EXERCISE MATERIAL START

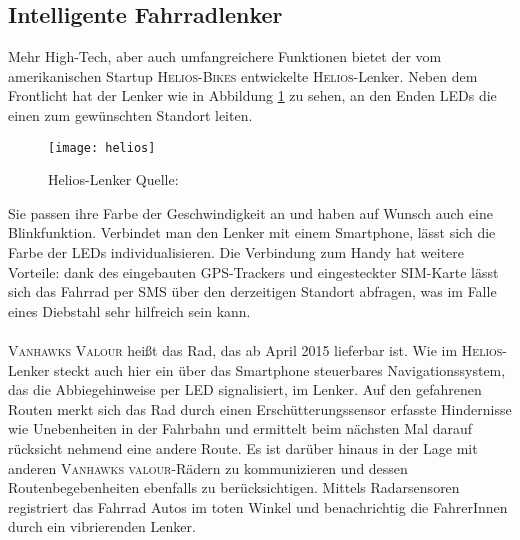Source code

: \subsection{Intelligente Fahrradlenker}
Mehr High-Tech, aber auch umfangreichere Funktionen bietet der vom amerikanischen Startup \textsc{Helios-Bikes} entwickelte \textsc{Helios}-Lenker. Neben dem Frontlicht hat der Lenker wie in Abbildung \ref{fig:helios} zu sehen, an den Enden \glspl{LED} die einen zum gewünschten Standort leiten. 
\begin{figure}[H]
    \centering
    \texttt{[image: helios]}
    \caption[Helios-Lenker]{Helios-Lenker  Quelle: \cite{Helios}} 		
    \label{fig:helios}
\end{figure}
Sie passen ihre Farbe der Geschwindigkeit an und haben auf Wunsch auch eine Blinkfunktion. Verbindet man den Lenker mit einem \gls{Smartphone}, lässt sich die Farbe der \glspl{LED} individualisieren. Die Verbindung zum Handy hat weitere Vorteile: dank des eingebauten \gls{GPS}-Trackers und eingesteckter SIM-Karte lässt sich das Fahrrad per SMS über den derzeitigen Standort abfragen\cite{Helios}, was im Falle eines Diebstahl sehr hilfreich sein kann.\\\\
\textsc{Vanhawks Valour} heißt das Rad, das ab April 2015 lieferbar ist. Wie im \textsc{Helios}-Lenker steckt auch hier ein über das \gls{Smartphone} steuerbares Navigationssystem, das die Abbiegehinweise per \gls{LED} signalisiert, im Lenker. Auf den gefahrenen Routen merkt sich das Rad durch einen Erschütterungssensor erfasste Hindernisse wie Unebenheiten in der Fahrbahn und ermittelt beim nächsten Mal darauf rücksicht nehmend eine andere Route. Es ist darüber hinaus in der Lage mit anderen \textsc{Vanhawks valour}-Rädern zu kommunizieren und dessen Routenbegebenheiten ebenfalls zu berücksichtigen. Mittels Radarsensoren registriert das Fahrrad Autos im toten Winkel und benachrichtig die FahrerInnen durch ein vibrierenden Lenker\cite{vanhawks}.
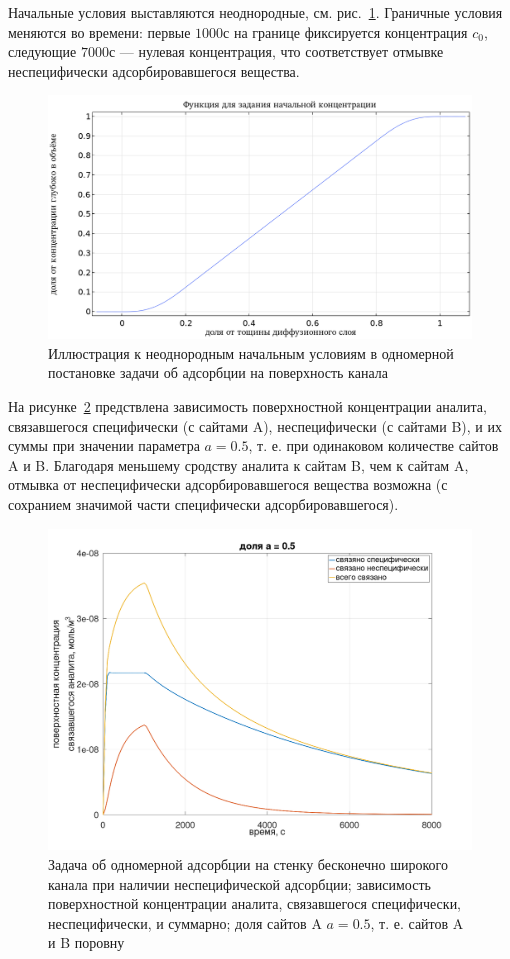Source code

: \documentclass[oneside,final,12pt]{extreport}
\begin{document}
Начальные условия выставляются неоднородные,
см. рис.~\ref{fig:flat_wide_ramp_ic}.
Граничные условия меняются во времени: первые $1000\text{с}$
на границе фиксируется концентрация $c_0$,
следующие $7000\text{с}$ --- нулевая концентрация, что соответствует отмывке
неспецифически адсорбировавшегося вещества.

\begin{figure}
  \centering
  \includegraphics[width=.7\textwidth]{pic/wide_two_surf_ramp}
  
  \caption{%
    \label{fig:flat_wide_ramp_ic}%
    Иллюстрация к неоднородным начальным условиям в одномерной постановке
    задачи об адсорбции на поверхность канала
  }

\end{figure}

На рисунке~\ref{fig:flat_wide_two_surf_example} предствлена зависимость
поверхностной концентрации аналита, связавшегося специфически (с сайтами A),
неспецифически (с сайтами B), и их суммы при значении параметра $a = 0.5$,
т. е. при одинаковом количестве сайтов A и B.
Благодаря меньшему сродству аналита к сайтам B, чем к сайтам A, отмывка
от неспецифически адсорбировавшегося вещества возможна
(с сохранием значимой части специфически адсорбировавшегося).

\begin{figure}
  \centering
  \includegraphics[width=.7\textwidth]{pic/flat_wide_twosurf_example}

  \caption{%
    \label{fig:flat_wide_two_surf_example}%
    Задача об одномерной адсорбции на стенку бесконечно широкого канала
    при наличии неспецифической адсорбции;
    зависимость поверхностной концентрации аналита,
    связавшегося специфически, неспецифически, и суммарно;
    доля сайтов A $a = 0.5$, т. е. сайтов A и B поровну
  }

\end{figure}
\end{document}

EXERCISE MATERIAL END

▸ WHAT THIS TASK INVOLVES: Across the data above, how many lines contain "Smartphone"? Reply with a bare number.

▸ TASK ANSWER: 2